Port Waikato is a New Zealand town that sits on the south bank of the Waikato River, at its outflow into the Tasman Sea, in the northern Waikato.

Port Waikato is a well-known surfing and whitebaiting destination and a popular holiday spot. Fish can be caught off the rocks and surf beach, and off the sand dunes that border the river mouth. Flounder and mullet are also plentiful using drag nets. Port Waikato is a location where sedimentary rock formations of 65–85 million years' antiquity are found, and a Jurassic-period dinosaur fossil was found there. Weathertop footage from the Lord of the Rings was filmed in limestone outcrops just south of the town.

The Port has a Wharf Store, established 1893, a take-away shop, café, campground, library, community hall, fire station, surf lifesaving club, yachting club and an active fishing club. A school camp was established near the town in the 1920s, which boasts a well-formed BMX track. Port Waikato also serves as a popular wedding destination.

==History==

Port Waikato was an important port during the New Zealand Wars of the 19th century. It was the first of the colonial settlements to be constructed after the wars, being started in 1863. It had until then been called Putataka, but soon the present name was in general use. The Māori name remains for the 354 m hill above the town.
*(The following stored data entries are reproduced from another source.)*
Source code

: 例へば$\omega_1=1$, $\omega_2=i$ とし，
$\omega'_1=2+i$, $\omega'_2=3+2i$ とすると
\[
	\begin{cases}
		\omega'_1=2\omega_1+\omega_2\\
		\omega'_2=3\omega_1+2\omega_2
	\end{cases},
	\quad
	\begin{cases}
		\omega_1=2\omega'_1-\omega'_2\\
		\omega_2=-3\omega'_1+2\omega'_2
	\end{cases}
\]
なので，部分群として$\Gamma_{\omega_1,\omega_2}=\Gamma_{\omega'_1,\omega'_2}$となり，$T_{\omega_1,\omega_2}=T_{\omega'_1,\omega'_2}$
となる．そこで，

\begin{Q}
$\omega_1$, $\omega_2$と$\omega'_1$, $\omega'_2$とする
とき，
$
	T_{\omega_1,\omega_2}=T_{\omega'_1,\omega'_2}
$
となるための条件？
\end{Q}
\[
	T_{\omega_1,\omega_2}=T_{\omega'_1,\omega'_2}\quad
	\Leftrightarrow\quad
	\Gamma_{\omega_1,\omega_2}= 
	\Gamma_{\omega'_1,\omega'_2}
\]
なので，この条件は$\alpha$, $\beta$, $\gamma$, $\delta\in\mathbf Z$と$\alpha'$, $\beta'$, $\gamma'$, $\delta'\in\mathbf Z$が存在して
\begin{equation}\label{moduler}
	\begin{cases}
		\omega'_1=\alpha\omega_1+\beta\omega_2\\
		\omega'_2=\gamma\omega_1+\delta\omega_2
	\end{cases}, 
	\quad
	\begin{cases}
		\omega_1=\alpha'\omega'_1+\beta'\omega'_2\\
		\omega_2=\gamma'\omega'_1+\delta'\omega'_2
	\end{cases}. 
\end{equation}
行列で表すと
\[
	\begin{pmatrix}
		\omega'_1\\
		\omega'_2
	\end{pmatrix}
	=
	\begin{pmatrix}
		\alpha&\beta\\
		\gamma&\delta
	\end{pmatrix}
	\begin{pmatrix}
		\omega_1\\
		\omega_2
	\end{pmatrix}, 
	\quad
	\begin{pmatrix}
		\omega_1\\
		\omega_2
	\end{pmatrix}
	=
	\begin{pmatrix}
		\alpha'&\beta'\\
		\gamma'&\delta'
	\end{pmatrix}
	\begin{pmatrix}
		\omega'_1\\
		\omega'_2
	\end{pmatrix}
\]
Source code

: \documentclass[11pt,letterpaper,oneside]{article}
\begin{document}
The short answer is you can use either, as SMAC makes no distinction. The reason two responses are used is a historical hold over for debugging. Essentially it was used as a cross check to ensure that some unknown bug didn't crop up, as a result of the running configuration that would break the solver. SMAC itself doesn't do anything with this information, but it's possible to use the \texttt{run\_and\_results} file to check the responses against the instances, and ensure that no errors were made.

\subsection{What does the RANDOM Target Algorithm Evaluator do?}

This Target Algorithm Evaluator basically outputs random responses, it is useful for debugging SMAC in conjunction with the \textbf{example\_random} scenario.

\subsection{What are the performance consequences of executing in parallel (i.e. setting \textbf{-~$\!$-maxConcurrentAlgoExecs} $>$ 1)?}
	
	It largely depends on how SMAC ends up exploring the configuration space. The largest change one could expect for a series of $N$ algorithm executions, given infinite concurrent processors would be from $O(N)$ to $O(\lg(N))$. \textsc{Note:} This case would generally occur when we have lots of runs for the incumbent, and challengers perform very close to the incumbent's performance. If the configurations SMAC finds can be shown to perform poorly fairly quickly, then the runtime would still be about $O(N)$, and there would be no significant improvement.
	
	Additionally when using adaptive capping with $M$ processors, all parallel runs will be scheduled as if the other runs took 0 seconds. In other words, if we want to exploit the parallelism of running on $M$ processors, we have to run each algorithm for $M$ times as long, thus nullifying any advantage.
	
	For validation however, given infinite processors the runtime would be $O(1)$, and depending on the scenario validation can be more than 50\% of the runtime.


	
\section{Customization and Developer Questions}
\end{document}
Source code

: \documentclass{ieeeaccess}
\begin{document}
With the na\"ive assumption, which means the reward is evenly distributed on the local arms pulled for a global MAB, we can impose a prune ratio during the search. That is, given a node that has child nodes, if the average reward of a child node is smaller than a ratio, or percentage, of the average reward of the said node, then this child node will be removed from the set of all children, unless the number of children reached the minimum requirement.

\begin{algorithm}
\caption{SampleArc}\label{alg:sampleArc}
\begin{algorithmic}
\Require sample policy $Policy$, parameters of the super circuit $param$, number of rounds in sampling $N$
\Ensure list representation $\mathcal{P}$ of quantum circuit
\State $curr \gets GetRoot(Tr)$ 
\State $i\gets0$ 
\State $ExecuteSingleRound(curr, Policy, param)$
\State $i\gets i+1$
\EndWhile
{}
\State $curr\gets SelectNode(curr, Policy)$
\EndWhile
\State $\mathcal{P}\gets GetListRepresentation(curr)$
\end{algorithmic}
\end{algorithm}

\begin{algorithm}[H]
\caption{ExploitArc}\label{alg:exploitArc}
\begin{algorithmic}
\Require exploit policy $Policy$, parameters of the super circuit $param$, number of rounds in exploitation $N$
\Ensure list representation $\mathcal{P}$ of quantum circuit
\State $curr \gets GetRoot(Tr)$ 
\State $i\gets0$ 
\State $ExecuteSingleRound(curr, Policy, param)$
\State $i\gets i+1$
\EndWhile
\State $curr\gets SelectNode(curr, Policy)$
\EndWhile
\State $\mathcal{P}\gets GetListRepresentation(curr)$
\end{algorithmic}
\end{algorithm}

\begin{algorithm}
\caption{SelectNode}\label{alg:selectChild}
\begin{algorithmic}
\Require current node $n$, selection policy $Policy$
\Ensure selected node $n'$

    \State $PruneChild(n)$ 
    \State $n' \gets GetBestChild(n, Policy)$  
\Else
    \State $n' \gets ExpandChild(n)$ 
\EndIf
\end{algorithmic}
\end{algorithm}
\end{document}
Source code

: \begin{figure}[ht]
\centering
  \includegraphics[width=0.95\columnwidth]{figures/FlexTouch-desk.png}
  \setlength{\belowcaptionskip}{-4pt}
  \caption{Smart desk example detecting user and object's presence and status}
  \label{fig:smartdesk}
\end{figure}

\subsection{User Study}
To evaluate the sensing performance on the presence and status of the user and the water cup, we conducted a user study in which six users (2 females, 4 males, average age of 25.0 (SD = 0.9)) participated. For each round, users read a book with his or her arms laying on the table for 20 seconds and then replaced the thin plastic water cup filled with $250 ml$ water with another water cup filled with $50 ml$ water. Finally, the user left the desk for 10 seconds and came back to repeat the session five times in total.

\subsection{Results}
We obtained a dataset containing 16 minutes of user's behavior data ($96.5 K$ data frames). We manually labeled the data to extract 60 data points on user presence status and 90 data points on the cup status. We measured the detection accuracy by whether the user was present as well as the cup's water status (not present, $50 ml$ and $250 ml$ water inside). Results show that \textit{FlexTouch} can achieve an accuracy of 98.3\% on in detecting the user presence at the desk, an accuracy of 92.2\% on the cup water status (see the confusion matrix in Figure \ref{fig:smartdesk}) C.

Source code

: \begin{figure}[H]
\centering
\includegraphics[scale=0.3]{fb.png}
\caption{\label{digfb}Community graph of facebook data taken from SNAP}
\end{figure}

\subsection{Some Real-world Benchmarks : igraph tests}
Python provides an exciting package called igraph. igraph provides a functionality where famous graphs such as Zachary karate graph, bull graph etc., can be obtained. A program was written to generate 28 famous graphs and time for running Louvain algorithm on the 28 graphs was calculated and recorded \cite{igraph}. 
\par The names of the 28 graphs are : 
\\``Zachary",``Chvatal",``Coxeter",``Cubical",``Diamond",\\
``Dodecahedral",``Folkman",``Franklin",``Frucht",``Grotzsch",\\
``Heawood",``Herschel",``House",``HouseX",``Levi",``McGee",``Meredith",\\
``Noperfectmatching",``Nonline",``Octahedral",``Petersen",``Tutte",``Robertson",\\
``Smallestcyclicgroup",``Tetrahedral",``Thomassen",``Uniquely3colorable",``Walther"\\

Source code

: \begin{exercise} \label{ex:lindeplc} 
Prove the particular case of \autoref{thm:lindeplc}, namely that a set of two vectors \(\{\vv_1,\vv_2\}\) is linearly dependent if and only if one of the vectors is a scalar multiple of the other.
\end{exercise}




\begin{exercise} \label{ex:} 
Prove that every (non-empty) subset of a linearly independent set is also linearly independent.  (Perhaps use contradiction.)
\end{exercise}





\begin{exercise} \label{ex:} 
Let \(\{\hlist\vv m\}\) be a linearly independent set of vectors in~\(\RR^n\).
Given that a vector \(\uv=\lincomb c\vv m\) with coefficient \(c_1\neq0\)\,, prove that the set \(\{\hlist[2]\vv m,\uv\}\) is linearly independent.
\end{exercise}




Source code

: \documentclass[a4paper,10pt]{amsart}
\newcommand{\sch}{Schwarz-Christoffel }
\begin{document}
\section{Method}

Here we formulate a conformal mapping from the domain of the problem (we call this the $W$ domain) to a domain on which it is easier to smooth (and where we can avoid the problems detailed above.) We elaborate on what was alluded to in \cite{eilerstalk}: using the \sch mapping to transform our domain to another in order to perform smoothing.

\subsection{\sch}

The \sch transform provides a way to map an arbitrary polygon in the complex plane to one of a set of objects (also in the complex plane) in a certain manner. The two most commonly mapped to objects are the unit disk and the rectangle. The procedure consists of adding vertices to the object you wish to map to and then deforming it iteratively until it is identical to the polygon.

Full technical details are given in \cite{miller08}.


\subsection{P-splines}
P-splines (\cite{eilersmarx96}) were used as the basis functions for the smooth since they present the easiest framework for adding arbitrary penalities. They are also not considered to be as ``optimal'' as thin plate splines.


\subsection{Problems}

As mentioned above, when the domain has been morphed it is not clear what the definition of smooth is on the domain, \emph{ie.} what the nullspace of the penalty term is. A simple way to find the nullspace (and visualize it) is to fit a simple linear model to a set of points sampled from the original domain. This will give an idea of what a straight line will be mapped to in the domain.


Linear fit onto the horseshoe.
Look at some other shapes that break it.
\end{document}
For many years Port Waikato was the transhipment point between ships of the Northern Steamship Co and the river steamers of the Waikato Shipping Co, run by Caesar Roose. The frequency increased to twice a week in 1924. At the same time a Cambridge to Port Waikato excursion was being run two or three times a year, taking 12 to 14 hours downstream and a few hours longer upstream. Until 16 April 2026 a morning and afternoon bus from Pukekohe ran on Thursdays, but had too few passengers to be continued.

==Coastal erosion==
Sunset Beach at Port Waikato has been subject to significant coastal erosion. In 2018, it was claimed that 30 m of land had been lost from the coast in the previous few years.
In July 2024, a carpark above the beach was closed after 2 m of cliff edge was lost to erosion overnight. The local council plans for managed retreat and has replaced a community hall with a new community hub further inland.

==Demographics==
Statistics New Zealand describes Port Waikato as a rural settlement, which covers 3.78 km2 and had an estimated population of as of with a population density of people per km^{2}. Port Waikato is part of the larger Port Waikato-Waikaretu statistical area.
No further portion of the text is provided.